Work item: Starting at the first line of the data below, write out each line exactly until you reach the line containing "- The Utilitarian Philosophy of Shirou Emiya", and include that line too.

(Stored data)

Segment Open

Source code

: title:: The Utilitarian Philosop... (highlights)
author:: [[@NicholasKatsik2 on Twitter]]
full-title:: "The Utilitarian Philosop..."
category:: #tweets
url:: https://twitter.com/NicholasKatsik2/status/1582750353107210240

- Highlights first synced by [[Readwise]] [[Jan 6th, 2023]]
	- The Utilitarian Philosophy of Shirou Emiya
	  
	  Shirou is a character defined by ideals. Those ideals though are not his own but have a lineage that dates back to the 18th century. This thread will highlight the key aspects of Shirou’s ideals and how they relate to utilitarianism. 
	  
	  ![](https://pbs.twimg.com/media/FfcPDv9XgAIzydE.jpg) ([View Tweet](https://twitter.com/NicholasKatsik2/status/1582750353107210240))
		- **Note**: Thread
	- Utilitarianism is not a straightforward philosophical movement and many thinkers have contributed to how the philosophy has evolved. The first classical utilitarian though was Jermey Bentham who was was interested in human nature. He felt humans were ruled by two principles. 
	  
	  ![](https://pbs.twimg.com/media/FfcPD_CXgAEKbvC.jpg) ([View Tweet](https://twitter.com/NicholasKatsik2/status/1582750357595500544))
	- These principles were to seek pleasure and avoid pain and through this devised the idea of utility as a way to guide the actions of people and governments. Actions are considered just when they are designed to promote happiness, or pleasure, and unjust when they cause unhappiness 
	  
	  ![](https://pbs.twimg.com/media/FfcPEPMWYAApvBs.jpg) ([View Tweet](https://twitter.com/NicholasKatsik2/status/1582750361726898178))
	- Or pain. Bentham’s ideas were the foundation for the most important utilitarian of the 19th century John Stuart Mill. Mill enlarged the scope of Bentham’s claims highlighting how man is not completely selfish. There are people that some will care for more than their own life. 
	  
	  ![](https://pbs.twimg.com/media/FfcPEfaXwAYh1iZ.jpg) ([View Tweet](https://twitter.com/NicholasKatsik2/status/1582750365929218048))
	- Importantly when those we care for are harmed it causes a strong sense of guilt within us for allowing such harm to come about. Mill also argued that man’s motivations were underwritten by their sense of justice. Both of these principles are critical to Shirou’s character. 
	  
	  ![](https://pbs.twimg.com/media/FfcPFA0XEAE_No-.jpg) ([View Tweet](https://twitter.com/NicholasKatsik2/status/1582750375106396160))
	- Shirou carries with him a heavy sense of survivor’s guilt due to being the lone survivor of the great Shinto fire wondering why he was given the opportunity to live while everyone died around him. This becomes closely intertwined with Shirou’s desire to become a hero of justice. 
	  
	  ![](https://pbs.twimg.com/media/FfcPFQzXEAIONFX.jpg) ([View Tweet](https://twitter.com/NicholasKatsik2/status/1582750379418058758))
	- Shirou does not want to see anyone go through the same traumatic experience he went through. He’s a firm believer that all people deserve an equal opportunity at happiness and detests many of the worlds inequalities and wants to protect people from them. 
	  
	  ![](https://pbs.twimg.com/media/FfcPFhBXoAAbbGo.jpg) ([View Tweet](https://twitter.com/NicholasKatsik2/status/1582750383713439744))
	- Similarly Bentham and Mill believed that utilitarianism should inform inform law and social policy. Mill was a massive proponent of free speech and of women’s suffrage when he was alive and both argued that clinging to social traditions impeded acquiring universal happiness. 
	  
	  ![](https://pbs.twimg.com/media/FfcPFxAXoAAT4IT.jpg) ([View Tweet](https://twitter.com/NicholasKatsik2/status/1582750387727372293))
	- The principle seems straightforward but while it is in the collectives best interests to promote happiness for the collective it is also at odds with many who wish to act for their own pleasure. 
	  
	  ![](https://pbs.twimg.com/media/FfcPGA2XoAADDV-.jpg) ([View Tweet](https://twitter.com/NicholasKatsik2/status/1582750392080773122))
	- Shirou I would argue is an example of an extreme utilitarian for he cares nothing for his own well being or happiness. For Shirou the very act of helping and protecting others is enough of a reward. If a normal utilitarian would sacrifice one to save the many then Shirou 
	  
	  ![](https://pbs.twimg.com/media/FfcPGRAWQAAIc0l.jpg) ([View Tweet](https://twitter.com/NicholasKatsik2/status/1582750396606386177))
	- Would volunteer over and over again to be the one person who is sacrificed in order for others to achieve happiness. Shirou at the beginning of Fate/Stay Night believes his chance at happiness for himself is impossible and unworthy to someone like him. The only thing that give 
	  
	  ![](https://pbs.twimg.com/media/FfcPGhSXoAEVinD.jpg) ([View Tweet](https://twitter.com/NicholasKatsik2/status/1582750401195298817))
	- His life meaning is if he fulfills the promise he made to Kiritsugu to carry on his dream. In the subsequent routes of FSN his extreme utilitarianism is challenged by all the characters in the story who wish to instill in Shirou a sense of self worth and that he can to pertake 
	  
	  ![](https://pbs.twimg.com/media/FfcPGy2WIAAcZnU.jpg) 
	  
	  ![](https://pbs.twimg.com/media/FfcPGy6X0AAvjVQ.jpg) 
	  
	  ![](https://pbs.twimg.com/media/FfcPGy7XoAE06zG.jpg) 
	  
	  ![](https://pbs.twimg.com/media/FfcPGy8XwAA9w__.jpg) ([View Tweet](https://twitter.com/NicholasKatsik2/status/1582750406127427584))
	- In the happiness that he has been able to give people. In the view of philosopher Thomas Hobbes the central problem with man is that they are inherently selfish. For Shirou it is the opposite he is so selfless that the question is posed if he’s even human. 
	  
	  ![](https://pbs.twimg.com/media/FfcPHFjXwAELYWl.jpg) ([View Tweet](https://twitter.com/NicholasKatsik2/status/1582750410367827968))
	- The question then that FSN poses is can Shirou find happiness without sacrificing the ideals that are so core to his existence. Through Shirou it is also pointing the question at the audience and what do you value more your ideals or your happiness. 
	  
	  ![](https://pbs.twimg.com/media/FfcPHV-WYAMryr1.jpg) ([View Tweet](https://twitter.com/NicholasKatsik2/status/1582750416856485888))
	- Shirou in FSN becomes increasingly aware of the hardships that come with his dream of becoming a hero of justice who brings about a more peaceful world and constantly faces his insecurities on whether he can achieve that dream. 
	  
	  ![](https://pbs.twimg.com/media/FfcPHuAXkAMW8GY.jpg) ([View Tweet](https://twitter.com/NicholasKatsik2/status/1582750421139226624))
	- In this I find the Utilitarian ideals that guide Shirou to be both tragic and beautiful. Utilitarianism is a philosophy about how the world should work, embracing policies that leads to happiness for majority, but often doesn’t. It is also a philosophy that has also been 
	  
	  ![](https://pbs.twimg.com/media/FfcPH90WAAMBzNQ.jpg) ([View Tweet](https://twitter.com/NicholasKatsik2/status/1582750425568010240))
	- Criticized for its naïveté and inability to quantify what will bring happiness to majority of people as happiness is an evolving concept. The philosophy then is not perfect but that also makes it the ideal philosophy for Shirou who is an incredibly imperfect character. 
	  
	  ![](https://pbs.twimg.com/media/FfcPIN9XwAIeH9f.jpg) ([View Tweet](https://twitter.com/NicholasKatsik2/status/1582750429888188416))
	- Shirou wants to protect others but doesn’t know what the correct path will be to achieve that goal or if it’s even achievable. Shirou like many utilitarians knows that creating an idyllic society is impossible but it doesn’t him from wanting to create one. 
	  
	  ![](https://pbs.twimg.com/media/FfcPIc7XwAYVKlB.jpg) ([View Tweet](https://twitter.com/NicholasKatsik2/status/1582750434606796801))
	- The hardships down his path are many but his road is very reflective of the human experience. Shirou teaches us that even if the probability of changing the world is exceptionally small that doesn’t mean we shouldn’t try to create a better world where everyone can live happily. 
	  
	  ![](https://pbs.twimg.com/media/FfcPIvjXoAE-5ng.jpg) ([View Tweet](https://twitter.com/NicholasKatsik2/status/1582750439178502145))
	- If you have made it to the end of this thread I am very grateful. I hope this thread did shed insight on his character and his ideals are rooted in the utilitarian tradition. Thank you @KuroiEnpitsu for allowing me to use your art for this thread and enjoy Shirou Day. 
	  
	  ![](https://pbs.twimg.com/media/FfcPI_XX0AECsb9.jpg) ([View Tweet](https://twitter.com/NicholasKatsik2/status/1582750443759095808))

Segment Closed

The completed task:
Source code

: title:: The Utilitarian Philosop... (highlights)
author:: [[@NicholasKatsik2 on Twitter]]
full-title:: "The Utilitarian Philosop..."
category:: #tweets
url:: https://twitter.com/NicholasKatsik2/status/1582750353107210240

- Highlights first synced by [[Readwise]] [[Jan 6th, 2023]]
	- The Utilitarian Philosophy of Shirou Emiya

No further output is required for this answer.